Top of Data section

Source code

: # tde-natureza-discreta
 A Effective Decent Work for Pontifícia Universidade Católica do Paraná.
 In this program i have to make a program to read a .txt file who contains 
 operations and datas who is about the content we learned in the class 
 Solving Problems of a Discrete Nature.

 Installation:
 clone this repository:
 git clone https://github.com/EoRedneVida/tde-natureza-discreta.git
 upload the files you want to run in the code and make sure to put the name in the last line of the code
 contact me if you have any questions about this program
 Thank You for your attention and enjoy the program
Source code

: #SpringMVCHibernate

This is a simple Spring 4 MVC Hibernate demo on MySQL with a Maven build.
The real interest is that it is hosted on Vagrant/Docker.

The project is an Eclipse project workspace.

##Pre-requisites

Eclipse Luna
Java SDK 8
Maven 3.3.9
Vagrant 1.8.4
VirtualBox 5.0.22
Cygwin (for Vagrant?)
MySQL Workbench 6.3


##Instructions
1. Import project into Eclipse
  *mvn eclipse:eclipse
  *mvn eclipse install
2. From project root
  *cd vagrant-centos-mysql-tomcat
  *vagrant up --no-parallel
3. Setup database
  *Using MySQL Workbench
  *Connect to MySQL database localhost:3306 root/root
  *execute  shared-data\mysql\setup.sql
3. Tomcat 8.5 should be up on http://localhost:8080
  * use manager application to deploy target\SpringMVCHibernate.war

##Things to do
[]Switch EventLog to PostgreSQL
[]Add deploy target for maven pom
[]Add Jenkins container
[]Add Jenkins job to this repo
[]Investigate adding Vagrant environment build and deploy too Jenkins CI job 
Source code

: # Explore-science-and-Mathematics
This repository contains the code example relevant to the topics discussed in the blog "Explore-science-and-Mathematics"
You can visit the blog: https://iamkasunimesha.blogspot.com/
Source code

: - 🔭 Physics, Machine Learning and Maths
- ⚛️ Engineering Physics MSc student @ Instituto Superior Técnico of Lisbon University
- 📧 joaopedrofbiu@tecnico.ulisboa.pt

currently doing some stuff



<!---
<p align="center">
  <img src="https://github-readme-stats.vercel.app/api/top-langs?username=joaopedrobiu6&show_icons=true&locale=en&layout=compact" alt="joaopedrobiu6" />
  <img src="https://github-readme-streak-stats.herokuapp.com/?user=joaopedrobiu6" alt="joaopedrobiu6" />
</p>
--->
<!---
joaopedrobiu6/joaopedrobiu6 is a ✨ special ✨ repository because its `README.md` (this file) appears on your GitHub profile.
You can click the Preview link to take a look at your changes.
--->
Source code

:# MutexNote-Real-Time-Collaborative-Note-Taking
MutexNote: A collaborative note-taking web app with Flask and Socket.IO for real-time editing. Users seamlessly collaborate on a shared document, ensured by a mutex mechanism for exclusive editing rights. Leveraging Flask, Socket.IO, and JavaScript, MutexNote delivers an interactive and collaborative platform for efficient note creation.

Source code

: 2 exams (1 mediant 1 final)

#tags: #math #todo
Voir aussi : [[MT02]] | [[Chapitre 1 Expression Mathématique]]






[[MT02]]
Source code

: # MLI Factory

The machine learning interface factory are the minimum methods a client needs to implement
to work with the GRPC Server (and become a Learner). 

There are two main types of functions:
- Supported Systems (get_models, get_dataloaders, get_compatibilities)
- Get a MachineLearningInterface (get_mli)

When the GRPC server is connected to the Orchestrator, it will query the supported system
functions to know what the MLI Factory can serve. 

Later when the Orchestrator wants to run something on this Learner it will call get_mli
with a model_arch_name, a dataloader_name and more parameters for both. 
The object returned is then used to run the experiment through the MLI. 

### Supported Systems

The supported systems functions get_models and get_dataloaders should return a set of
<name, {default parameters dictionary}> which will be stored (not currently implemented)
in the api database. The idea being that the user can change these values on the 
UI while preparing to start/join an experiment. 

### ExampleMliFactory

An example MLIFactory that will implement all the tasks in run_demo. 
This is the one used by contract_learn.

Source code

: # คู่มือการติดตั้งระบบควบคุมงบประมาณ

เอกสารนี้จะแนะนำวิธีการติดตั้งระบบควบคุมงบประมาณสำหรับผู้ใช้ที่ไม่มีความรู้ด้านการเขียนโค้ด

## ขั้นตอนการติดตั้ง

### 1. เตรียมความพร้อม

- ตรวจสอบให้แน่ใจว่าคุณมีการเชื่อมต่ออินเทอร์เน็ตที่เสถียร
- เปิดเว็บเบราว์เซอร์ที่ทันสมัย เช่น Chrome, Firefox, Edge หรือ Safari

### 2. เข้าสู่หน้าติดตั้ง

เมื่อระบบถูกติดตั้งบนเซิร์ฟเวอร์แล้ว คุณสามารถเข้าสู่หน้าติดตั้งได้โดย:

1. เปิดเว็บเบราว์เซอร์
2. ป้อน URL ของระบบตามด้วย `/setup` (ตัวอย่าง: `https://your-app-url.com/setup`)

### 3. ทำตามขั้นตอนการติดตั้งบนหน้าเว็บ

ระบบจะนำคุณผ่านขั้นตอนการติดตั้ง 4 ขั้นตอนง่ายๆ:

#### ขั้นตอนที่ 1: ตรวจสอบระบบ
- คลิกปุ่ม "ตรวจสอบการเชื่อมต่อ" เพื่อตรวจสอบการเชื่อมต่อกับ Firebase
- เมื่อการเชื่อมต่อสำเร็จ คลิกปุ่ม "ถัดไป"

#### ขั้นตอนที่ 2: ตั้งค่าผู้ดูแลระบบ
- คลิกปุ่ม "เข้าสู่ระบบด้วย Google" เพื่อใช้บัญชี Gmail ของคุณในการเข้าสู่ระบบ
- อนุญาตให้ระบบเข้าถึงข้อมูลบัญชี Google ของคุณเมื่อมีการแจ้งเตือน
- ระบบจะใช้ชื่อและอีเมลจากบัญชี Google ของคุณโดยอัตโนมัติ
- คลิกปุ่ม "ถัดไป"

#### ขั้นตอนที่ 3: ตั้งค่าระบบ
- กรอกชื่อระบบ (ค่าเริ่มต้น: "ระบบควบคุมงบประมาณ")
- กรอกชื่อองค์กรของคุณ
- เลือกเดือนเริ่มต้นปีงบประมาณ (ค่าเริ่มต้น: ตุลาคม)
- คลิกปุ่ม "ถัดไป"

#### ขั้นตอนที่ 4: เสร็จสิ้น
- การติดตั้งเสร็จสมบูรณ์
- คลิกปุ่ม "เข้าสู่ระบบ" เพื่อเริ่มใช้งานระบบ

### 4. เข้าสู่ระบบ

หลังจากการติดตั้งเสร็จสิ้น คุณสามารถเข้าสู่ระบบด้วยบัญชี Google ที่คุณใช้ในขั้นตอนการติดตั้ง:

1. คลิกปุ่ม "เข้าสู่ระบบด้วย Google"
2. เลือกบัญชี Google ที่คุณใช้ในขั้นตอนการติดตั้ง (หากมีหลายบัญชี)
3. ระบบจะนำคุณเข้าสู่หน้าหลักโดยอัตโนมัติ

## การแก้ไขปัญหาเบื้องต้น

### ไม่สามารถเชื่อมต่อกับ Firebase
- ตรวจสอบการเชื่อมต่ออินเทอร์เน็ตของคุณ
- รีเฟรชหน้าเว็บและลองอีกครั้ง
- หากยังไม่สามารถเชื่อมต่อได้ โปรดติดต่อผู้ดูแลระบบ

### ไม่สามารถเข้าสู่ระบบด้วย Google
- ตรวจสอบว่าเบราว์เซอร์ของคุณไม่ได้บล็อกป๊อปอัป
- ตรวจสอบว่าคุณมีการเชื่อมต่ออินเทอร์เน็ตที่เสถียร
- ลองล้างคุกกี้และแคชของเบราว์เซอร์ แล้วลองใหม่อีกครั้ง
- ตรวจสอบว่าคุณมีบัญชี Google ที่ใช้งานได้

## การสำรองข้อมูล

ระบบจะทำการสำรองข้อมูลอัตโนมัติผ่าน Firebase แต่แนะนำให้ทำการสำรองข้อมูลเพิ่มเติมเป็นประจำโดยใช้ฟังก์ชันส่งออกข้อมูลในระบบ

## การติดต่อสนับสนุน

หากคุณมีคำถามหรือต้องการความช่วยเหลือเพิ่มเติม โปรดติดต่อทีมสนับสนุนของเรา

Bottom of Data section

Wherever the word "root" appears in the data, return the whole line.

Task answer:
2. From project root
  *Connect to MySQL database localhost:3306 root/root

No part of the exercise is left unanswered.